SUPPLIED DATA>
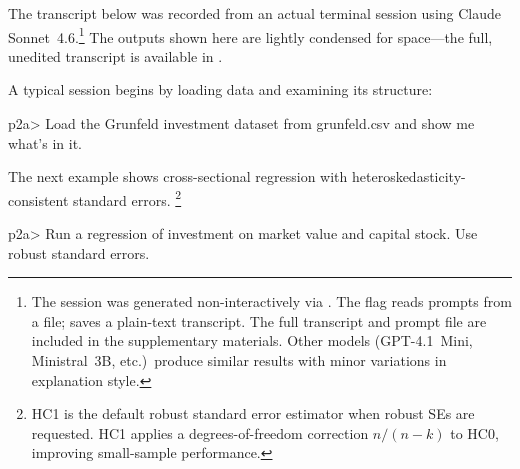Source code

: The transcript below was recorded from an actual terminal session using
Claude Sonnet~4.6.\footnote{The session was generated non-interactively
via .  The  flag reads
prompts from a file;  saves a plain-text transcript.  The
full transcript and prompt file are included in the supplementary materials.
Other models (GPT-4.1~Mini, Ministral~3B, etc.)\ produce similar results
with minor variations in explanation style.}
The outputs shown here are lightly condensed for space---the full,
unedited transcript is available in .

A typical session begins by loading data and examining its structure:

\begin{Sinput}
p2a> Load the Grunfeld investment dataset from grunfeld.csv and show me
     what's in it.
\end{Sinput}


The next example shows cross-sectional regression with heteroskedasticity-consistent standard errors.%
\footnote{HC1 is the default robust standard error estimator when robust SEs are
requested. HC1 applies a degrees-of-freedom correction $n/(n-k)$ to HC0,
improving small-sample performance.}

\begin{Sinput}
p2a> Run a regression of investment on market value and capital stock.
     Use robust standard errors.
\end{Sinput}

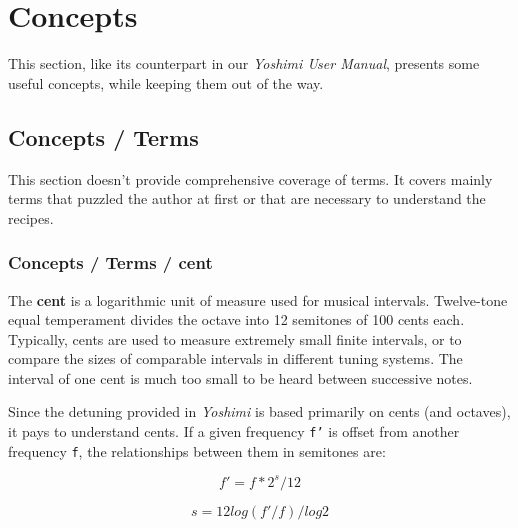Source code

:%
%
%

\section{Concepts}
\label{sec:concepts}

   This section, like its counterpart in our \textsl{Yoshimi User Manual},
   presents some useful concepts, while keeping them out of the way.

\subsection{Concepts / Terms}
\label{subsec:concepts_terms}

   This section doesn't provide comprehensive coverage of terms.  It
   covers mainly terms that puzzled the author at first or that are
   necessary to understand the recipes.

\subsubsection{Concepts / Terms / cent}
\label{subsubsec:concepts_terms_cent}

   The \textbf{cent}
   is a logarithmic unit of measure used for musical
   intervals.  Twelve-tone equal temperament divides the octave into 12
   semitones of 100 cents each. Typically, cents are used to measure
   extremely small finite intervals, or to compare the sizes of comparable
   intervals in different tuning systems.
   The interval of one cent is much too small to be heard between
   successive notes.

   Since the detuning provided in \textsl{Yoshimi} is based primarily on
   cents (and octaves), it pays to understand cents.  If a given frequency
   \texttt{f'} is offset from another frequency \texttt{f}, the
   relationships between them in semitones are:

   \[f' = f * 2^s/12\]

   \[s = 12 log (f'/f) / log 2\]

--

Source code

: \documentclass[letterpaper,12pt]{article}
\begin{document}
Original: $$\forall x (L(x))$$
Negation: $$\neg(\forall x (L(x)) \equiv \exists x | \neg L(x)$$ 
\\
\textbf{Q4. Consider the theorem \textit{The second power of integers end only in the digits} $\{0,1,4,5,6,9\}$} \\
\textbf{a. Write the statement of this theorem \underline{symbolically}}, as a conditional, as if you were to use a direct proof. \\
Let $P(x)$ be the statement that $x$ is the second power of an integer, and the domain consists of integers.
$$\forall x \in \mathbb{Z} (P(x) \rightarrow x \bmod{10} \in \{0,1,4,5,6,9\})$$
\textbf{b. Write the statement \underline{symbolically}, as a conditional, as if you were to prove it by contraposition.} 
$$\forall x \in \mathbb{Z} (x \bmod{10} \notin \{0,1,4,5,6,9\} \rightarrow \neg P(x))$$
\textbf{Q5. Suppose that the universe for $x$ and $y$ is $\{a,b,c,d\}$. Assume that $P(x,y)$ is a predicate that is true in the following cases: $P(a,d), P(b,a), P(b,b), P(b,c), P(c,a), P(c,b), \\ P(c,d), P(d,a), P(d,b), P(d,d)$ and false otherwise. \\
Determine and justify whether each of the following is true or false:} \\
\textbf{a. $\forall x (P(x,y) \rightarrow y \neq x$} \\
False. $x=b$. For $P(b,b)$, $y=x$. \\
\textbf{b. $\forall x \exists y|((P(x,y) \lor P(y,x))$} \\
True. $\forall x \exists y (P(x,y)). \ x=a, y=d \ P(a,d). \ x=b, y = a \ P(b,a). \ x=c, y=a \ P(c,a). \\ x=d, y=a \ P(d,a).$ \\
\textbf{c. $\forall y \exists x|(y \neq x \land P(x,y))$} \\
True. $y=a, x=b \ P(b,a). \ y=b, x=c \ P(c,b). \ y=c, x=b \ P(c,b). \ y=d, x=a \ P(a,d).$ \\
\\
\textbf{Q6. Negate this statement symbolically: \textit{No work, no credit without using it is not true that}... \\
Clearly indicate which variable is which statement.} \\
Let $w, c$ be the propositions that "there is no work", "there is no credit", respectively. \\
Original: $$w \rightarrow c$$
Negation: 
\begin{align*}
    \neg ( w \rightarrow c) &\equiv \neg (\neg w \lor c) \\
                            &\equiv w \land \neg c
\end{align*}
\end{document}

YOUR INSTRUCTIONS> Count the lines above that include the string "textbf". Write only the number.

WRITTEN RESPONSE> 9